01.06.2022, 15:23
„Du meinst, weil ein Großteil Angst vor dir hat?“, zog er sie gutmütig auf und zog bereits in weiser Voraussicht den Kopf ein, um ihrer Rüge zumindest grob zu entgehen.
Fakt war allerdings – vermutlich hatte er damit nicht einmal so sehr Unrecht wie er es sich wünschte. Shanaya konnte durchaus biestig sein. Besonders, wenn man sich auf ihr Spielchen einließ – wie eben ein Großteil der Crew. Liam konnte das nicht ganz nachvollziehen. Vielleicht lag es daran, dass diese gestandenen Männer sich nichts von einer Frau sagen lassen wollten – einer, die dann auch noch so verdammt jung war. Aber besser wusste, was sie wollte und was nicht als viele der Menschen, die Liam bislang kennengelernt hatte.

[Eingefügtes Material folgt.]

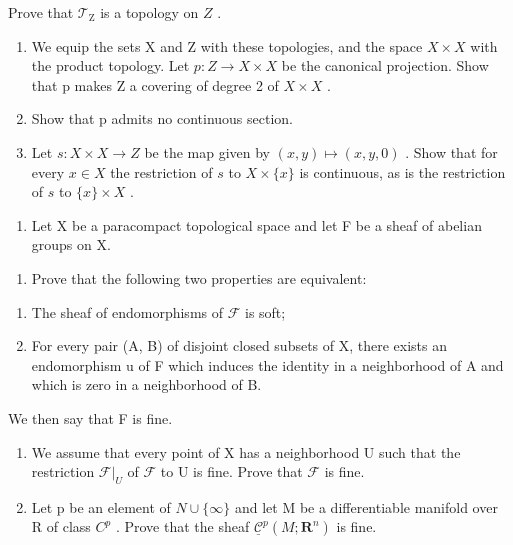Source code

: Prove that \(\mathcal{T}_{\mathrm{Z}}\) is a topology on \(Z\) .

\begin{enumerate}
\def\labelenumi{\alph{enumi})}
\setcounter{enumi}{2}
\item
  We equip the sets X and Z with these topologies, and the space \(X \times X\) with the product topology. Let \(p: Z \to X \times X\) be the canonical projection. Show that p makes Z a covering of degree 2 of \(X \times X\) .
\item
  Show that p admits no continuous section.
\item
  Let \(s: X \times X \to Z\) be the map given by \((x, y) \mapsto (x, y, 0)\) . Show that for every \(x \in X\) the restriction of \(s\) to \(X \times \{x\}\) is continuous, as is the restriction of \(s\) to \(\{x\} \times X\) .
\end{enumerate}

\exercisegroup

\begin{enumerate}
\def\labelenumi{\arabic{enumi})}
\tightlist
\item
  Let X be a paracompact topological space and let F be a sheaf of abelian groups on X.
\end{enumerate}

\begin{enumerate}
\def\labelenumi{\alph{enumi})}
\tightlist
\item
  Prove that the following two properties are equivalent:
\end{enumerate}

\begin{enumerate}
\def\labelenumi{(\roman{enumi})}
\item
  The sheaf of endomorphisms of \(\mathcal{F}\) is soft;
\item
  For every pair (A, B) of disjoint closed subsets of X, there exists an endomorphism u of F which induces the identity in a neighborhood of A and which is zero in a neighborhood of B.
\end{enumerate}

We then say that F is fine.

\begin{enumerate}
\def\labelenumi{\alph{enumi})}
\setcounter{enumi}{1}
\item
  We assume that every point of X has a neighborhood U such that the restriction \(\mathcal{F}|_{U}\) of \(\mathcal{F}\) to U is fine. Prove that \(\mathcal{F}\) is fine.
\item
  Let p be an element of \(N \cup \{\infty\}\) and let M be a differentiable manifold over R of class \(C^{p}\) . Prove that the sheaf \(\underline{\mathcal{C}}^{p}(M; \mathbf{R}^{n})\) is fine.
\end{enumerate}

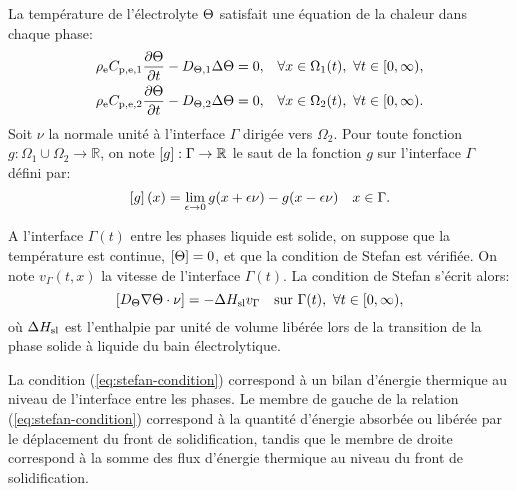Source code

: La température de l'électrolyte $\Theta$ satisfait une équation
de la chaleur dans chaque phase:
\begin{align}
  &\rho_\mathrm{e}C_{\mathrm{p,e,1}} \frac{\partial
    \Theta}{\partial t} - D_{\Theta,\mathrm{1}} \Delta\Theta
  = 0, & \forall x \in \Omega_1(t),\ \forall t\in [0,\infty),\label{eq:heat-solid-phase}\\
    &\rho_\mathrm{e}C_{\mathrm{p,e,2}} \frac{\partial
    \Theta}{\partial t} - D_{\Theta,\mathrm{2}} \Delta\Theta
  = 0, & \forall x \in \Omega_2(t),\ \forall t\in [0,\infty).\label{eq:heat-liquid-phase}
\end{align}
Soit $\nu$ la normale unité à l'interface $\Gamma$ dirigée vers
$\Omega_2$. Pour toute fonction $g:\Omega_1\cup\Omega_2\to\mathbb R$,
on note $\left[ g \right]:\Gamma\to\mathbb R$ le saut de la fonction $g$ sur
l'interface $\Gamma$ défini par:
\begin{equation}
  \left[ g \right](x) = \lim_{\epsilon\to 0}g(x + \epsilon\nu) - g(x -
  \epsilon\nu) \quad x\in \Gamma.
\end{equation}

A l'interface $\Gamma(t)$ entre les phases liquide est solide, on
suppose que la température est continue, $\left[ \Theta \right] = 0$, et
que la condition de Stefan est vérifiée. On note $v_\Gamma(t, x)$ la
vitesse de l'interface $\Gamma(t)$. La condition de Stefan s'écrit
alors:
\begin{equation}
  \jump{\electrolytetdiff\nabla\temperature \cdot \nu} %
  = - \fusionenthalpy v_\Gamma\quad\text{sur }\Gamma(t),\ \forall t\in[0,\infty),
  \label{eq:stefan-condition}
\end{equation}
où $\Delta H_\mathrm{sl}$ est l'enthalpie par unité de volume
libérée lors de la transition de la phase solide à liquide du
bain électrolytique.

La condition (\ref{eq:stefan-condition}) correspond à un bilan
d'énergie thermique au niveau de l'interface entre les phases. Le
membre de gauche de la relation (\ref{eq:stefan-condition}) correspond
à la quantité d'énergie absorbée ou libérée par le déplacement du
front de solidification, tandis que le membre de droite correspond à
la somme des flux d'énergie thermique au niveau du front de
solidification.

„… Korrekt. Im Grunde warte ich nur auf das nächste Gefangenenschiff, das ich in die Luft jagen darf.“
Das Lächeln auf seinen Lippen verrutschte etwas unglücklich, aber alles in allem konnte er bereits darüber schmunzeln. Wenn er nicht näher darüber nachdachte und ihn nicht das Bild des weinenden Mädchens heimsuchte, dem er auf Milúi eines seiner gezeichneten Bücher geschenkt hatte. Als Aufmunterung für sie. Als kleine Wiedergutmachung für sein Gewissen für ihn, nachdem er mit angehört hatte, dass sie um ihren verschollenen Vater trauerte, der auf der Morgenwind gedient hatte. Bei Shanayas Tadel sah er auf, musterte erst ihr forderndes Gesicht und warf dann einen Blick über ihre Schulter. Bevor sie gekommen war, vermutete er. Seitdem war er davon ausgegangen, dass sie sich darum kümmerte. Sein grober Eindruck war aber, dass schon alles passte. Ansonsten hätte sie sich viel früher beschwert.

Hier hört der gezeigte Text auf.